* Instructions for the task: Provide a verbatim copy of the data below.

* Input data:
_____
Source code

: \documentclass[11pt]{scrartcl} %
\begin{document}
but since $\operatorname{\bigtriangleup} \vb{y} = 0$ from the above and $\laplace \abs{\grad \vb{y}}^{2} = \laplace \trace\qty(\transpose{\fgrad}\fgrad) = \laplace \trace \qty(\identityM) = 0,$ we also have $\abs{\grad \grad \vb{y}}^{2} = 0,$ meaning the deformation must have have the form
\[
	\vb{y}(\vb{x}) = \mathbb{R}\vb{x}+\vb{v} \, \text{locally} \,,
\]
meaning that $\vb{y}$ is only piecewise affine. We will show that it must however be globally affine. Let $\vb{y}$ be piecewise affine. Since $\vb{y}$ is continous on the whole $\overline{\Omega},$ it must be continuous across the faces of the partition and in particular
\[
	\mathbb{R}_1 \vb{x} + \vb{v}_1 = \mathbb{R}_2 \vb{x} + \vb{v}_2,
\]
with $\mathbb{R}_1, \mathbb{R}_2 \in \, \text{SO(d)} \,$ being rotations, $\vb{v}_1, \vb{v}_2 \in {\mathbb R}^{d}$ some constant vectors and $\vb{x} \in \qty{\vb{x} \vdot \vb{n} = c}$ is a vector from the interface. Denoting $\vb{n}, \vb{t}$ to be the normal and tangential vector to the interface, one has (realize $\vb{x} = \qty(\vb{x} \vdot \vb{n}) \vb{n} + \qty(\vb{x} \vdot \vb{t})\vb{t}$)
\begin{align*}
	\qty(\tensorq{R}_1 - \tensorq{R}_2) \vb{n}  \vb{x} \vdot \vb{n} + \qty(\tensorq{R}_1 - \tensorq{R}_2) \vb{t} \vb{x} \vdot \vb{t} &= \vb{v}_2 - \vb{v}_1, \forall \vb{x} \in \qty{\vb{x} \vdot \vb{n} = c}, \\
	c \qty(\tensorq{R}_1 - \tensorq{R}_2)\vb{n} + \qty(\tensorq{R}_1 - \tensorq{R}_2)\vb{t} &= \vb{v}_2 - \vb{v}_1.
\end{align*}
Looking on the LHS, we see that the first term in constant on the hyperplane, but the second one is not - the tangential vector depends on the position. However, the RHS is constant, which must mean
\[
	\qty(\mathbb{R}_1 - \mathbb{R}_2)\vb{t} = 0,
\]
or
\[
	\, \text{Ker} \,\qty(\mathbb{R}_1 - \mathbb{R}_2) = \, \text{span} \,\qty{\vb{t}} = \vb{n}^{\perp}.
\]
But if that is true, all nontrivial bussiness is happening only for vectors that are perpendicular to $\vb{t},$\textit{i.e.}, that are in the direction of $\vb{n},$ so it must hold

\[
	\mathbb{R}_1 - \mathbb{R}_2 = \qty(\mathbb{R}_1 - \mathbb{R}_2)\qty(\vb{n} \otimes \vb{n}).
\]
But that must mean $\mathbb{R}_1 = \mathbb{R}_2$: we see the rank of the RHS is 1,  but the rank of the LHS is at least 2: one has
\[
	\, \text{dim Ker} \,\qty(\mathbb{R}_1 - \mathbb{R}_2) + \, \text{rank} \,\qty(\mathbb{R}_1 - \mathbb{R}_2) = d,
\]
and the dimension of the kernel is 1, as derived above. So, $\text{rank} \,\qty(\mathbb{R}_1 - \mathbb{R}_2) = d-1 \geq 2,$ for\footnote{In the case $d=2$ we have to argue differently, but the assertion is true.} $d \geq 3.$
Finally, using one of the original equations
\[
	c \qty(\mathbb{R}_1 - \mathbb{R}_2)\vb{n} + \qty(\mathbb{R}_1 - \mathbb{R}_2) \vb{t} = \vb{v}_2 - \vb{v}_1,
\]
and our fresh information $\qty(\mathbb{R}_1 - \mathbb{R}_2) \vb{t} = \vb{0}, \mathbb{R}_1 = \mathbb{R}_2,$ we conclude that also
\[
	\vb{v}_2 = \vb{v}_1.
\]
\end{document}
_____
* Response to this exercise:
Source code

: \documentclass[11pt]{scrartcl} %
\begin{document}
but since $\operatorname{\bigtriangleup} \vb{y} = 0$ from the above and $\laplace \abs{\grad \vb{y}}^{2} = \laplace \trace\qty(\transpose{\fgrad}\fgrad) = \laplace \trace \qty(\identityM) = 0,$ we also have $\abs{\grad \grad \vb{y}}^{2} = 0,$ meaning the deformation must have have the form
\[
	\vb{y}(\vb{x}) = \mathbb{R}\vb{x}+\vb{v} \, \text{locally} \,,
\]
meaning that $\vb{y}$ is only piecewise affine. We will show that it must however be globally affine. Let $\vb{y}$ be piecewise affine. Since $\vb{y}$ is continous on the whole $\overline{\Omega},$ it must be continuous across the faces of the partition and in particular
\[
	\mathbb{R}_1 \vb{x} + \vb{v}_1 = \mathbb{R}_2 \vb{x} + \vb{v}_2,
\]
with $\mathbb{R}_1, \mathbb{R}_2 \in \, \text{SO(d)} \,$ being rotations, $\vb{v}_1, \vb{v}_2 \in {\mathbb R}^{d}$ some constant vectors and $\vb{x} \in \qty{\vb{x} \vdot \vb{n} = c}$ is a vector from the interface. Denoting $\vb{n}, \vb{t}$ to be the normal and tangential vector to the interface, one has (realize $\vb{x} = \qty(\vb{x} \vdot \vb{n}) \vb{n} + \qty(\vb{x} \vdot \vb{t})\vb{t}$)
\begin{align*}
	\qty(\tensorq{R}_1 - \tensorq{R}_2) \vb{n}  \vb{x} \vdot \vb{n} + \qty(\tensorq{R}_1 - \tensorq{R}_2) \vb{t} \vb{x} \vdot \vb{t} &= \vb{v}_2 - \vb{v}_1, \forall \vb{x} \in \qty{\vb{x} \vdot \vb{n} = c}, \\
	c \qty(\tensorq{R}_1 - \tensorq{R}_2)\vb{n} + \qty(\tensorq{R}_1 - \tensorq{R}_2)\vb{t} &= \vb{v}_2 - \vb{v}_1.
\end{align*}
Looking on the LHS, we see that the first term in constant on the hyperplane, but the second one is not - the tangential vector depends on the position. However, the RHS is constant, which must mean
\[
	\qty(\mathbb{R}_1 - \mathbb{R}_2)\vb{t} = 0,
\]
or
\[
	\, \text{Ker} \,\qty(\mathbb{R}_1 - \mathbb{R}_2) = \, \text{span} \,\qty{\vb{t}} = \vb{n}^{\perp}.
\]
But if that is true, all nontrivial bussiness is happening only for vectors that are perpendicular to $\vb{t},$\textit{i.e.}, that are in the direction of $\vb{n},$ so it must hold

\[
	\mathbb{R}_1 - \mathbb{R}_2 = \qty(\mathbb{R}_1 - \mathbb{R}_2)\qty(\vb{n} \otimes \vb{n}).
\]
But that must mean $\mathbb{R}_1 = \mathbb{R}_2$: we see the rank of the RHS is 1,  but the rank of the LHS is at least 2: one has
\[
	\, \text{dim Ker} \,\qty(\mathbb{R}_1 - \mathbb{R}_2) + \, \text{rank} \,\qty(\mathbb{R}_1 - \mathbb{R}_2) = d,
\]
and the dimension of the kernel is 1, as derived above. So, $\text{rank} \,\qty(\mathbb{R}_1 - \mathbb{R}_2) = d-1 \geq 2,$ for\footnote{In the case $d=2$ we have to argue differently, but the assertion is true.} $d \geq 3.$
Finally, using one of the original equations
\[
	c \qty(\mathbb{R}_1 - \mathbb{R}_2)\vb{n} + \qty(\mathbb{R}_1 - \mathbb{R}_2) \vb{t} = \vb{v}_2 - \vb{v}_1,
\]
and our fresh information $\qty(\mathbb{R}_1 - \mathbb{R}_2) \vb{t} = \vb{0}, \mathbb{R}_1 = \mathbb{R}_2,$ we conclude that also
\[
	\vb{v}_2 = \vb{v}_1.
\]
\end{document}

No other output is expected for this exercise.